Well, I entirely fail to understand why that belongs in the code rather than in the docs. "Because R does it" seems a pretty poor reason. But then again I've never cared about citations. On Thu, Mar 17, 2016 at 4:33 PM, Steven D'Aprano <steve@pearwood.info> wrote:
-- --Guido van Rossum (python.org/~guido)

On 3/17/2016 7:45 PM, Guido van Rossum wrote:
But then again I've never cared about citations.
Citations are not just in Bibliographies. PEPs have them in footnotes, which was a traditional place for citations, though in the modern form of hyperlinks. The tracker is full of in-line citations, also in the form of hyperlinks. The formalized citation proposed by Stephen would include the URL. -- Terry Jan Reedy

On Fri, Mar 18, 2016 at 08:09:11AM -0600, Gyro Funch wrote:
Could 'citation' be an optional entry in setup.py instead?
That matches my proposal. I'm not suggesting it should be a built-in built-in, it can be added by site.py like copyright, license, help, quit etc. If Guido has really strong objections to this, I'd be satisfied with it being a FAQ entry. But I think an advantage of code over a static FAQ is that the code can automatically fill in the version and year. -- Steve

On 19 March 2016 at 00:09, Gyro Funch <gyromagnetic@gmail.com> wrote:
I'd actually suggest that programmatic generation of citations for packages distributed through PyPI would be better handled as a third party project. Software developers that aren't themselves also research scientists aren't going to care to provide their own citation details, so it's best to establish a convention that doesn't rely on software publishers doing anything they aren't already doing.
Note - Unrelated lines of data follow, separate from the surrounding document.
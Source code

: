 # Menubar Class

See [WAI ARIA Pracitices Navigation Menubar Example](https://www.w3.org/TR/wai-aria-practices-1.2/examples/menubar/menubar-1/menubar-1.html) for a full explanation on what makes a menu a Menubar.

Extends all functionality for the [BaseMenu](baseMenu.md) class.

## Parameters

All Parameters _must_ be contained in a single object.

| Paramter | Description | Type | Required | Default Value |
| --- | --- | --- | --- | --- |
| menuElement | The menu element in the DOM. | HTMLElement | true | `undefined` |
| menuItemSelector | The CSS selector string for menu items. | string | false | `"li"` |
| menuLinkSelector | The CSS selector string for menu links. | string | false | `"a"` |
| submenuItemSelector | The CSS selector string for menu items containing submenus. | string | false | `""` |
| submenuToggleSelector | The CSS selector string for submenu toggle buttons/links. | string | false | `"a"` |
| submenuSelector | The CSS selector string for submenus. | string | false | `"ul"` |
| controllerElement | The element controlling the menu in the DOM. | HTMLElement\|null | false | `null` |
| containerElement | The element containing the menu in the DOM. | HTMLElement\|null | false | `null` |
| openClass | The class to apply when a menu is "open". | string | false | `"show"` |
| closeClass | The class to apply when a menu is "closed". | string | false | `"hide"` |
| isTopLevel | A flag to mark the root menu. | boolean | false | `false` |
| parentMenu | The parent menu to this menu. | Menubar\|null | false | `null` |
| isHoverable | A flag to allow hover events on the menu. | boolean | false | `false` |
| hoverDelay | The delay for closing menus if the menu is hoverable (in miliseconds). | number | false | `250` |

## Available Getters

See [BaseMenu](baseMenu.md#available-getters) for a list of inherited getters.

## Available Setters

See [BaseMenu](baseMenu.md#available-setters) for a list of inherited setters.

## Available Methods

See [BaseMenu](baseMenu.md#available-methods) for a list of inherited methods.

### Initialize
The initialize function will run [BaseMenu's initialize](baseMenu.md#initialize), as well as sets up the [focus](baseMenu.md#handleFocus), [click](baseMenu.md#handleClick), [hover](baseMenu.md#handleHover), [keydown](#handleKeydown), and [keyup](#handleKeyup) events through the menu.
In the specific case of CPython, rather than asking Guido and the rest of the core development team "How do you want to be cited?", it probably makes more sense to ask "We're proposing to standardise on citing CPython this way, are you OK with that?" (e.g. by proposing a patch for a new "Citation" link in the meta-information on the docs home page at https://docs.python.org/3/ ). The reason I suggest that approach is that most (all?) of us aren't research scientists, so we have no idea what typical conventions are for citations, nor how those conventions are changing. However, the docs are much easier to amend than the standard library, while still being versioned along with the rest of the software, so adding citation information there is a low risk way of answering the question if folks do want to cite us. Cheers, Nick. -- Nick Coghlan | ncoghlan@gmail.com | Brisbane, Australia

On Mar 19 2016, Nick Coghlan <ncoghlan-Re5JQEeQqe8AvxtiuMwx3w@public.gmane.org> wrote:
Which I believe makes it completely pointless to cite Python at all. As far as I can see, nowadays citations are given for two reasons: 1. To give the reader a starting point to get more information on a topic. 2. To formally acknowledge the work done by someone else (who ends up with an increased number of citations for the cited publication, which is unfortunately a crucial metric in most academic hiring and evaluation processes). In case of Python, an explicit citation thus adds nothing. Relevant information is easily found by any search engine, and if Nick is right than no one stands to gain anything from the citations either. Best, -Nikolaus -- GPG encrypted emails preferred. Key id: 0xD113FCAC3C4E599F Fingerprint: ED31 791B 2C5C 1613 AF38 8B8A D113 FCAC 3C4E 599F »Time flies like an arrow, fruit flies like a Banana.«

On Sun, Mar 20, 2016 at 01:26:03PM -0700, Nikolaus Rath wrote:
I'm afraid I don't understand your reasoning here. Both of your two reasons apply: a citation to Python gives the reader a starting point to get more information, and it formally acknowledges the work done by others. So a citation adds exactly the two things that you say citations are used for. You might feel that everybody knows how to use google, and that a formal acknowledgement is pointless because nobody cares, but that's a value judgement about the usefulness of what the citation adds, not whether it adds them or not. Useful or not, scientific papers do cite the software they use. This proposal is about making it easier for people to do so, not about changing their behaviour. For the record, I think citations of software are useful, but other arguments have convinced me that for the time being at least, this is best handled as documentation rather than code. More on that shortly. -- Steve

On Mar 21 2016, Steven D'Aprano <steve-iDnA/YwAAsAk+I/owrrOrA@public.gmane.org> wrote:
As I said, I don't think a formal reference to something like [1] Python Core Team (2015). Python 3.6.0a0: A dynamic, open source programming language. Python Software Foundation. URL https://www.python.org/. gives the reader a better starting point than just writing "...a Python script was used to...".
and it formally acknowledges the work done by others.
Yeah, but the "others" don't benefit from it and don't care about it.
Indeed. I judge the value of the extra information to be less than the value of the space consumed by it, so I consider it pointless. Best, -Nikolaus -- GPG encrypted emails preferred. Key id: 0xD113FCAC3C4E599F Fingerprint: ED31 791B 2C5C 1613 AF38 8B8A D113 FCAC 3C4E 599F »Time flies like an arrow, fruit flies like a Banana.«

On Wed, Mar 23, 2016 at 12:31 PM, Nikolaus Rath <Nikolaus@rath.org> wrote:
What's the basis for this assertion? Even if you do a survey of all present and past contributors and they all agree with you, it does not mean that increased visibility in academic publications will not attract future contributors who would value proper citations. Personally, I am +0 on the idea.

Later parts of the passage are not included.